Plain-text document sources
▬▬▬
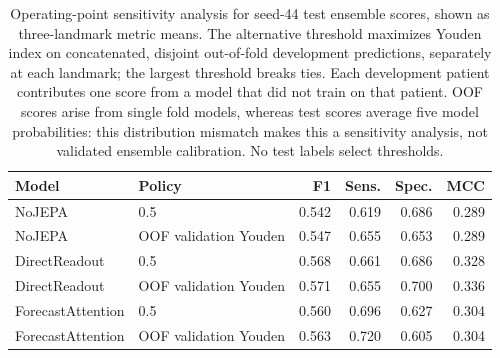 \begin{table}[t]
\centering
\small
\caption{Operating-point sensitivity analysis for seed-44 test ensemble scores, shown as three-landmark metric means. The alternative threshold maximizes Youden index on concatenated, disjoint out-of-fold development predictions, separately at each landmark; the largest threshold breaks ties. Each development patient contributes one score from a model that did not train on that patient. OOF scores arise from single fold models, whereas test scores average five model probabilities: this distribution mismatch makes this a sensitivity analysis, not validated ensemble calibration. No test labels select thresholds.}
\label{tab:extended_threshold}
\begin{tabular}{llrrrr}
\toprule
Model & Policy & F1 & Sens. & Spec. & MCC \\
\midrule
NoJEPA & 0.5 & 0.542 & 0.619 & 0.686 & 0.289 \\
NoJEPA & OOF validation Youden & 0.547 & 0.655 & 0.653 & 0.289 \\
\midrule
DirectReadout & 0.5 & 0.568 & 0.661 & 0.686 & 0.328 \\
DirectReadout & OOF validation Youden & 0.571 & 0.655 & 0.700 & 0.336 \\
\midrule
ForecastAttention & 0.5 & 0.560 & 0.696 & 0.627 & 0.304 \\
ForecastAttention & OOF validation Youden & 0.563 & 0.720 & 0.605 & 0.304 \\
\bottomrule
\end{tabular}
\end{table}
▬▬▬
__Aim of the exercise__: Repeat each of the records exactly as written, except for the pictures, which are to be left out.

__Result__:
 \begin{table}[t]
\centering
\small
\caption{Operating-point sensitivity analysis for seed-44 test ensemble scores, shown as three-landmark metric means. The alternative threshold maximizes Youden index on concatenated, disjoint out-of-fold development predictions, separately at each landmark; the largest threshold breaks ties. Each development patient contributes one score from a model that did not train on that patient. OOF scores arise from single fold models, whereas test scores average five model probabilities: this distribution mismatch makes this a sensitivity analysis, not validated ensemble calibration. No test labels select thresholds.}
\label{tab:extended_threshold}
\begin{tabular}{llrrrr}
\toprule
Model & Policy & F1 & Sens. & Spec. & MCC \\
\midrule
NoJEPA & 0.5 & 0.542 & 0.619 & 0.686 & 0.289 \\
NoJEPA & OOF validation Youden & 0.547 & 0.655 & 0.653 & 0.289 \\
\midrule
DirectReadout & 0.5 & 0.568 & 0.661 & 0.686 & 0.328 \\
DirectReadout & OOF validation Youden & 0.571 & 0.655 & 0.700 & 0.336 \\
\midrule
ForecastAttention & 0.5 & 0.560 & 0.696 & 0.627 & 0.304 \\
ForecastAttention & OOF validation Youden & 0.563 & 0.720 & 0.605 & 0.304 \\
\bottomrule
\end{tabular}
\end{table}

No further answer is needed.